[Dataset content — start]

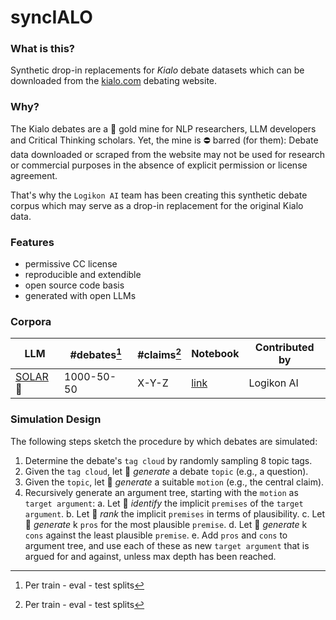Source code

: # syncIALO

### What is this?

Synthetic drop-in replacements for _Kialo_ debate datasets which can be downloaded from the [kialo.com](https://kialo.com) debating website.

### Why?

The Kialo debates are a 👑 gold mine for NLP researchers, LLM developers and Critical Thinking scholars. Yet, the mine is ⛔️ barred (for them): Debate data downloaded or scraped from the website may not be used for research or commercial purposes in the absence of explicit permission or license agreement.

That's why the `Logikon AI` team has been creating this synthetic debate corpus which may serve as a drop-in replacement for the original Kialo data.

### Features

- permissive CC license
- reproducible and extendible
- open source code basis
- generated with open LLMs

### Corpora

| LLM | #debates[^1] | #claims[^1] | Notebook | Contributed by |
|---|---|---|---|---|
|[SOLAR](https://huggingface.co/upstage/SOLAR-10.7B-Instruct-v1.0)🤗|1000-50-50|X-Y-Z|[link](src/solar-ipynb)|Logikon AI|

[^1]: Per train - eval - test splits

### Simulation Design

The following steps sketch the procedure by which debates are simulated:

1. Determine the debate's `tag cloud` by randomly sampling 8 topic tags.
2. Given the `tag cloud`, let 🤖 _generate_ a debate `topic` (e.g., a question).
3. Given the `topic`, let 🤖 _generate_ a suitable `motion` (e.g., the central claim).
4. Recursively generate an argument tree, starting with the `motion` as `target argument`:
   a. Let 🤖 _identify_ the implicit `premises` of the `target argument`.
   b. Let 🤖 _rank_ the implicit `premises` in terms of plausibility.
   c. Let 🤖 _generate_ k `pros` for the most plausible `premise`.
   d. Let 🤖 _generate_ k `cons` against the least plausible `premise`.
   e. Add `pros` and `cons` to argument tree, and use each of these as new `target argument` that is argued for and against, unless max depth has been reached.

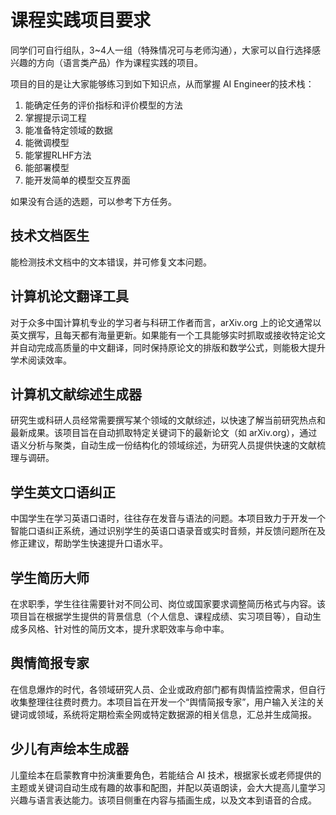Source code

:# 课程实践项目要求

同学们可自行组队，3~4人一组（特殊情况可与老师沟通），大家可以自行选择感兴趣的方向（语言类产品）作为课程实践的项目。



项目的目的是让大家能够练习到如下知识点，从而掌握 AI Engineer的技术栈：



1. 能确定任务的评价指标和评价模型的方法
2. 掌握提示词工程
3. 能准备特定领域的数据
4. 能微调模型
5. 能掌握RLHF方法
6. 能部署模型
7. 能开发简单的模型交互界面



如果没有合适的选题，可以参考下方任务。



## 技术文档医生

能检测技术文档中的文本错误，并可修复文本问题。



## 计算机论文翻译工具

对于众多中国计算机专业的学习者与科研工作者而言，arXiv.org 上的论文通常以英文撰写，且每天都有海量更新。如果能有一个工具能够实时抓取或接收特定论文并自动完成高质量的中文翻译，同时保持原论文的排版和数学公式，则能极大提升学术阅读效率。



## 计算机文献综述生成器

研究生或科研人员经常需要撰写某个领域的文献综述，以快速了解当前研究热点和最新成果。该项目旨在自动抓取特定关键词下的最新论文（如 arXiv.org），通过语义分析与聚类，自动生成一份结构化的领域综述，为研究人员提供快速的文献梳理与调研。



## 学生英文口语纠正

中国学生在学习英语口语时，往往存在发音与语法的问题。本项目致力于开发一个智能口语纠正系统，通过识别学生的英语口语录音或实时音频，并反馈问题所在及修正建议，帮助学生快速提升口语水平。



## 学生简历大师

在求职季，学生往往需要针对不同公司、岗位或国家要求调整简历格式与内容。该项目旨在根据学生提供的背景信息（个人信息、课程成绩、实习项目等），自动生成多风格、针对性的简历文本，提升求职效率与命中率。



## 舆情简报专家

在信息爆炸的时代，各领域研究人员、企业或政府部门都有舆情监控需求，但自行收集整理往往费时费力。本项目旨在开发一个“舆情简报专家”，用户输入关注的关键词或领域，系统将定期检索全网或特定数据源的相关信息，汇总并生成简报。



## 少儿有声绘本生成器

儿童绘本在启蒙教育中扮演重要角色，若能结合 AI 技术，根据家长或老师提供的主题或关键词自动生成有趣的故事和配图，并配以英语朗读，会大大提高儿童学习兴趣与语言表达能力。该项目侧重在内容与插画生成，以及文本到语音的合成。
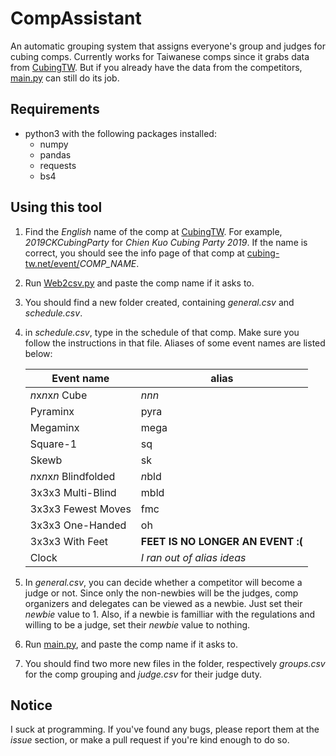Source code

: CompAssistant
=
An automatic grouping system that assigns everyone's group and judges for cubing comps. 
Currently works for Taiwanese comps since it grabs data from [CubingTW](https://cubing-tw.net). But if you already have the data from the competitors, [main.py](./main.py) can still do its job.

## Requirements
- python3 with the following packages installed:
    - numpy
    - pandas
    - requests
    - bs4

## Using this tool
1. Find the *English* name of the comp at [CubingTW](https://cubing-tw.net). For example, *2019CKCubingParty* for *Chien Kuo Cubing Party 2019*. If the name is correct, you should see the info page of that comp at [cubing-tw.net/event/](https://cubing-tw.net/event/)*COMP_NAME*.
2. Run [Web2csv.py](./Web2csv.py) and paste the comp name if it asks to.
3. You should find a new folder created, containing *general.csv* and *schedule.csv*.
4. in *schedule.csv*, type in the schedule of that comp. Make sure you follow the instructions in that file. Aliases of some event names are listed below:


    | Event name | alias |
    | -------- | -------- |
    | *n*x*n*x*n* Cube | *nnn* |
    | Pyraminx | pyra |
    | Megaminx | mega |
    | Square-1 | sq |
    | Skewb | sk |
    | *n*x*n*x*n* Blindfolded| *n*bld |
    | 3x3x3 Multi-Blind | mbld|
    | 3x3x3 Fewest Moves | fmc|
    | 3x3x3 One-Handed | oh|
    | 3x3x3 With Feet | **FEET IS NO LONGER AN EVENT :(**|
    | Clock | *I ran out of alias ideas* | 
    
5. In *general.csv*, you can decide whether a competitor will become a judge or not. Since only the non-newbies will be the judges, comp organizers and delegates can be viewed as a newbie. Just set their *newbie* value to 1. Also, if a newbie is familliar with the regulations and willing to be a judge, set their *newbie* value to nothing.
6. Run [main.py](./main.py), and paste the comp name if it asks to.
7. You should find two more new files in the folder, respectively *groups.csv* for the comp grouping and *judge.csv* for their judge duty.

## Notice
I suck at programming. If you've found any bugs, please report them at the *issue* section, or make a pull request if you're kind enough to do so.
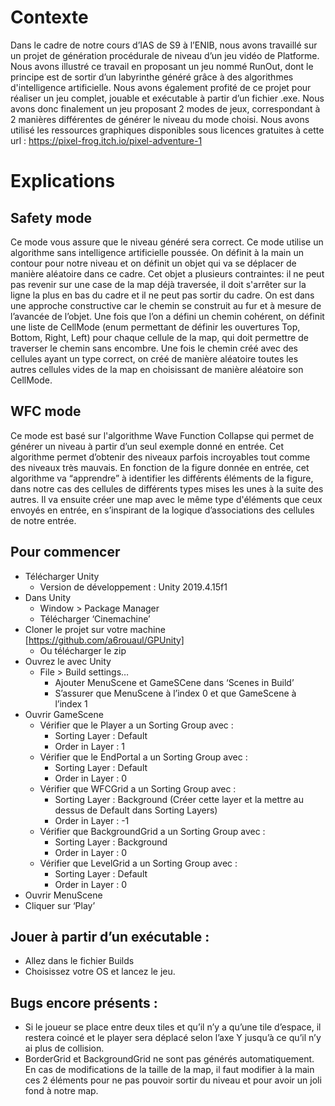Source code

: # Contexte 

Dans le cadre de notre cours d’IAS de S9 à l’ENIB, nous avons travaillé sur un projet de génération procédurale de niveau d’un jeu vidéo de Platforme. Nous avons illustré ce travail en proposant un jeu nommé RunOut, dont le principe est de sortir d’un labyrinthe généré grâce à des algorithmes d'intelligence artificielle. Nous avons également profité de ce projet pour réaliser un jeu complet, jouable et exécutable à partir d’un fichier .exe. Nous avons donc finalement un jeu proposant 2 modes de jeux, correspondant à 2 manières différentes de générer le niveau du mode choisi. 
Nous avons utilisé les ressources graphiques disponibles sous licences gratuites à cette url : 
https://pixel-frog.itch.io/pixel-adventure-1

# Explications 
## Safety mode
Ce mode vous assure que le niveau généré sera correct. Ce mode utilise un algorithme sans intelligence artificielle poussée. On définit à la main un contour pour notre niveau et on définit un objet qui va se déplacer de manière aléatoire dans ce cadre. Cet objet a plusieurs contraintes: il ne peut pas revenir sur une case de la map déjà traversée, il doit s'arrêter sur la ligne la plus en bas du cadre et il ne peut pas sortir du cadre. On est dans une approche constructive car le chemin se construit au fur et à mesure de l’avancée de l’objet. Une fois que l’on a défini un chemin cohérent, on définit une liste de CellMode (enum permettant de définir les ouvertures Top, Bottom, Right, Left) pour chaque cellule de la map, qui doit permettre de traverser le chemin sans encombre. Une fois le chemin créé avec des cellules ayant un type correct, on créé de manière aléatoire toutes les autres cellules vides de la map en choisissant de manière aléatoire son CellMode.
## WFC mode 
Ce mode est basé sur l'algorithme Wave Function Collapse qui permet de générer un niveau à partir d’un seul exemple donné en entrée. Cet algorithme permet d’obtenir des niveaux parfois incroyables tout comme des niveaux très mauvais. En fonction de la figure donnée en entrée, cet algorithme va “apprendre” à identifier les différents éléments de la figure, dans notre cas des cellules de différents types mises les unes à la suite des autres. Il va ensuite créer une map avec le même type d'éléments que ceux envoyés en entrée, en s’inspirant de la logique d’associations des cellules de notre entrée.

## Pour commencer
- Télécharger Unity
  - Version de développement : Unity 2019.4.15f1
- Dans Unity
  - Window > Package Manager
  - Télécharger ‘Cinemachine’
- Cloner le projet sur votre machine [https://github.com/a6rouaul/GPUnity]
  - Ou télécharger le zip
- Ouvrez le avec Unity
  - File > Build settings…
    - Ajouter MenuScene et GameSCene dans ‘Scenes in Build’
    - S’assurer que MenuScene à l’index 0 et que GameScene à l’index 1 
- Ouvrir GameScene
  - Vérifier que le Player a un Sorting Group avec :
    - Sorting Layer : Default
    - Order in Layer : 1
  - Vérifier que le EndPortal a un Sorting Group avec :
    - Sorting Layer : Default
    - Order in Layer : 0
  - Vérifier que WFCGrid a un Sorting Group avec :
    - Sorting Layer : Background (Créer cette layer et la mettre au dessus de Default dans Sorting Layers)
    - Order in Layer : -1
  - Vérifier que BackgroundGrid a un Sorting Group avec :
    - Sorting Layer : Background
    - Order in Layer : 0
  - Vérifier que LevelGrid a un Sorting Group avec :
    - Sorting Layer : Default
    - Order in Layer : 0
- Ouvrir MenuScene
- Cliquer sur ‘Play’

## Jouer à partir d’un exécutable : 
  - Allez dans le fichier Builds
  - Choisissez votre OS et lancez le jeu.
 
## Bugs encore présents :
  - Si le joueur se place entre deux tiles et qu’il n’y a qu’une tile d’espace, il restera coincé et le player sera déplacé selon l’axe Y jusqu’à ce qu’il n’y ai plus de collision.
  - BorderGrid et BackgroundGrid ne sont pas générés automatiquement. En cas de modifications de la taille de la map, il faut modifier à la main ces 2 éléments pour ne pas pouvoir sortir du niveau et pour avoir un joli fond à notre map.


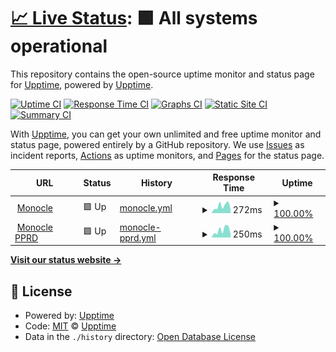 # [📈 Live Status](https://upptime.github.io/upptime): <!--live status--> **🟩 All systems operational**

This repository contains the open-source uptime monitor and status page for [Upptime](https://upptime.js.org), powered by [Upptime](https://github.com/upptime/upptime).

[![Uptime CI](https://github.com/john-pope/monocle-status/workflows/Uptime%20CI/badge.svg)](https://github.com/john-pope/monocle-status/actions?query=workflow%3A%22Uptime+CI%22)
[![Response Time CI](https://github.com/john-pope/monocle-status/workflows/Response%20Time%20CI/badge.svg)](https://github.com/john-pope/monocle-status/actions?query=workflow%3A%22Response+Time+CI%22)
[![Graphs CI](https://github.com/john-pope/monocle-status/workflows/Graphs%20CI/badge.svg)](https://github.com/john-pope/monocle-status/actions?query=workflow%3A%22Graphs+CI%22)
[![Static Site CI](https://github.com/john-pope/monocle-status/workflows/Static%20Site%20CI/badge.svg)](https://github.com/john-pope/monocle-status/actions?query=workflow%3A%22Static+Site+CI%22)
[![Summary CI](https://github.com/john-pope/monocle-status/workflows/Summary%20CI/badge.svg)](https://github.com/john-pope/monocle-status/actions?query=workflow%3A%22Summary+CI%22)

With [Upptime](https://upptime.js.org), you can get your own unlimited and free uptime monitor and status page, powered entirely by a GitHub repository. We use [Issues](https://github.com/upptime/upptime/issues) as incident reports, [Actions](https://github.com/john-pope/monocle-status/actions) as uptime monitors, and [Pages](https://upptime.github.io/upptime) for the status page.

<!--start: status pages-->
<!-- This summary is generated by Upptime (https://github.com/upptime/upptime) -->
<!-- Do not edit this manually, your changes will be overwritten -->
<!-- prettier-ignore -->
| URL | Status | History | Response Time | Uptime |
| --- | ------ | ------- | ------------- | ------ |
| <img alt="" src="https://favicons.githubusercontent.com/monocle.usu.edu" height="13"> [Monocle](https://monocle.usu.edu/api/health-check) | 🟩 Up | [monocle.yml](https://github.com/john-pope/monocle-status/commits/HEAD/history/monocle.yml) | <details><summary><img alt="Response time graph" src="./graphs/monocle/response-time-week.png" height="20"> 272ms</summary><br><a href="https://john-pope.github.io/monocle-status/history/monocle"><img alt="Response time 314" src="https://img.shields.io/endpoint?url=https%3A%2F%2Fraw.githubusercontent.com%2Fjohn-pope%2Fmonocle-status%2FHEAD%2Fapi%2Fmonocle%2Fresponse-time.json"></a><br><a href="https://john-pope.github.io/monocle-status/history/monocle"><img alt="24-hour response time 167" src="https://img.shields.io/endpoint?url=https%3A%2F%2Fraw.githubusercontent.com%2Fjohn-pope%2Fmonocle-status%2FHEAD%2Fapi%2Fmonocle%2Fresponse-time-day.json"></a><br><a href="https://john-pope.github.io/monocle-status/history/monocle"><img alt="7-day response time 272" src="https://img.shields.io/endpoint?url=https%3A%2F%2Fraw.githubusercontent.com%2Fjohn-pope%2Fmonocle-status%2FHEAD%2Fapi%2Fmonocle%2Fresponse-time-week.json"></a><br><a href="https://john-pope.github.io/monocle-status/history/monocle"><img alt="30-day response time 314" src="https://img.shields.io/endpoint?url=https%3A%2F%2Fraw.githubusercontent.com%2Fjohn-pope%2Fmonocle-status%2FHEAD%2Fapi%2Fmonocle%2Fresponse-time-month.json"></a><br><a href="https://john-pope.github.io/monocle-status/history/monocle"><img alt="1-year response time 314" src="https://img.shields.io/endpoint?url=https%3A%2F%2Fraw.githubusercontent.com%2Fjohn-pope%2Fmonocle-status%2FHEAD%2Fapi%2Fmonocle%2Fresponse-time-year.json"></a></details> | <details><summary><a href="https://john-pope.github.io/monocle-status/history/monocle">100.00%</a></summary><a href="https://john-pope.github.io/monocle-status/history/monocle"><img alt="All-time uptime 100.00%" src="https://img.shields.io/endpoint?url=https%3A%2F%2Fraw.githubusercontent.com%2Fjohn-pope%2Fmonocle-status%2FHEAD%2Fapi%2Fmonocle%2Fuptime.json"></a><br><a href="https://john-pope.github.io/monocle-status/history/monocle"><img alt="24-hour uptime 100.00%" src="https://img.shields.io/endpoint?url=https%3A%2F%2Fraw.githubusercontent.com%2Fjohn-pope%2Fmonocle-status%2FHEAD%2Fapi%2Fmonocle%2Fuptime-day.json"></a><br><a href="https://john-pope.github.io/monocle-status/history/monocle"><img alt="7-day uptime 100.00%" src="https://img.shields.io/endpoint?url=https%3A%2F%2Fraw.githubusercontent.com%2Fjohn-pope%2Fmonocle-status%2FHEAD%2Fapi%2Fmonocle%2Fuptime-week.json"></a><br><a href="https://john-pope.github.io/monocle-status/history/monocle"><img alt="30-day uptime 100.00%" src="https://img.shields.io/endpoint?url=https%3A%2F%2Fraw.githubusercontent.com%2Fjohn-pope%2Fmonocle-status%2FHEAD%2Fapi%2Fmonocle%2Fuptime-month.json"></a><br><a href="https://john-pope.github.io/monocle-status/history/monocle"><img alt="1-year uptime 100.00%" src="https://img.shields.io/endpoint?url=https%3A%2F%2Fraw.githubusercontent.com%2Fjohn-pope%2Fmonocle-status%2FHEAD%2Fapi%2Fmonocle%2Fuptime-year.json"></a></details>
| <img alt="" src="https://favicons.githubusercontent.com/monoclepprd.usu.edu" height="13"> [Monocle PPRD](https://monoclepprd.usu.edu/api/health-check) | 🟩 Up | [monocle-pprd.yml](https://github.com/john-pope/monocle-status/commits/HEAD/history/monocle-pprd.yml) | <details><summary><img alt="Response time graph" src="./graphs/monocle-pprd/response-time-week.png" height="20"> 250ms</summary><br><a href="https://john-pope.github.io/monocle-status/history/monocle-pprd"><img alt="Response time 220" src="https://img.shields.io/endpoint?url=https%3A%2F%2Fraw.githubusercontent.com%2Fjohn-pope%2Fmonocle-status%2FHEAD%2Fapi%2Fmonocle-pprd%2Fresponse-time.json"></a><br><a href="https://john-pope.github.io/monocle-status/history/monocle-pprd"><img alt="24-hour response time 119" src="https://img.shields.io/endpoint?url=https%3A%2F%2Fraw.githubusercontent.com%2Fjohn-pope%2Fmonocle-status%2FHEAD%2Fapi%2Fmonocle-pprd%2Fresponse-time-day.json"></a><br><a href="https://john-pope.github.io/monocle-status/history/monocle-pprd"><img alt="7-day response time 250" src="https://img.shields.io/endpoint?url=https%3A%2F%2Fraw.githubusercontent.com%2Fjohn-pope%2Fmonocle-status%2FHEAD%2Fapi%2Fmonocle-pprd%2Fresponse-time-week.json"></a><br><a href="https://john-pope.github.io/monocle-status/history/monocle-pprd"><img alt="30-day response time 220" src="https://img.shields.io/endpoint?url=https%3A%2F%2Fraw.githubusercontent.com%2Fjohn-pope%2Fmonocle-status%2FHEAD%2Fapi%2Fmonocle-pprd%2Fresponse-time-month.json"></a><br><a href="https://john-pope.github.io/monocle-status/history/monocle-pprd"><img alt="1-year response time 220" src="https://img.shields.io/endpoint?url=https%3A%2F%2Fraw.githubusercontent.com%2Fjohn-pope%2Fmonocle-status%2FHEAD%2Fapi%2Fmonocle-pprd%2Fresponse-time-year.json"></a></details> | <details><summary><a href="https://john-pope.github.io/monocle-status/history/monocle-pprd">100.00%</a></summary><a href="https://john-pope.github.io/monocle-status/history/monocle-pprd"><img alt="All-time uptime 100.00%" src="https://img.shields.io/endpoint?url=https%3A%2F%2Fraw.githubusercontent.com%2Fjohn-pope%2Fmonocle-status%2FHEAD%2Fapi%2Fmonocle-pprd%2Fuptime.json"></a><br><a href="https://john-pope.github.io/monocle-status/history/monocle-pprd"><img alt="24-hour uptime 100.00%" src="https://img.shields.io/endpoint?url=https%3A%2F%2Fraw.githubusercontent.com%2Fjohn-pope%2Fmonocle-status%2FHEAD%2Fapi%2Fmonocle-pprd%2Fuptime-day.json"></a><br><a href="https://john-pope.github.io/monocle-status/history/monocle-pprd"><img alt="7-day uptime 100.00%" src="https://img.shields.io/endpoint?url=https%3A%2F%2Fraw.githubusercontent.com%2Fjohn-pope%2Fmonocle-status%2FHEAD%2Fapi%2Fmonocle-pprd%2Fuptime-week.json"></a><br><a href="https://john-pope.github.io/monocle-status/history/monocle-pprd"><img alt="30-day uptime 100.00%" src="https://img.shields.io/endpoint?url=https%3A%2F%2Fraw.githubusercontent.com%2Fjohn-pope%2Fmonocle-status%2FHEAD%2Fapi%2Fmonocle-pprd%2Fuptime-month.json"></a><br><a href="https://john-pope.github.io/monocle-status/history/monocle-pprd"><img alt="1-year uptime 100.00%" src="https://img.shields.io/endpoint?url=https%3A%2F%2Fraw.githubusercontent.com%2Fjohn-pope%2Fmonocle-status%2FHEAD%2Fapi%2Fmonocle-pprd%2Fuptime-year.json"></a></details>

<!--end: status pages-->

[**Visit our status website →**](https://upptime.github.io/upptime)

## 📄 License

- Powered by: [Upptime](https://github.com/upptime/upptime)
- Code: [MIT](./LICENSE) © [Upptime](https://upptime.js.org)
- Data in the `./history` directory: [Open Database License](https://opendatacommons.org/licenses/odbl/1-0/)
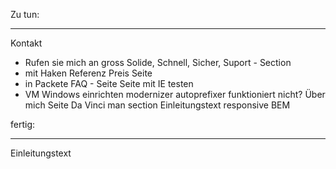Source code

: Zu tun:
*********
Kontakt
- Rufen sie mich an gross
Solide, Schnell, Sicher, Suport - Section
- mit Haken
Referenz
Preis Seite
- in Packete
FAQ - Seite
Seite mit IE testen
- VM Windows einrichten
modernizer
autoprefixer funktioniert nicht?
Über mich Seite
Da Vinci man section
Einleitungstext responsive
BEM

fertig:
*********
Einleitungstext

[Dataset content — finish]

* [Problem to work on]: Only lines that include "tree" belong in the answer; return them from the entries above.

* [The answer]:
4. Recursively generate an argument tree, starting with the `motion` as `target argument`:
   e. Add `pros` and `cons` to argument tree, and use each of these as new `target argument` that is argued for and against, unless max depth has been reached.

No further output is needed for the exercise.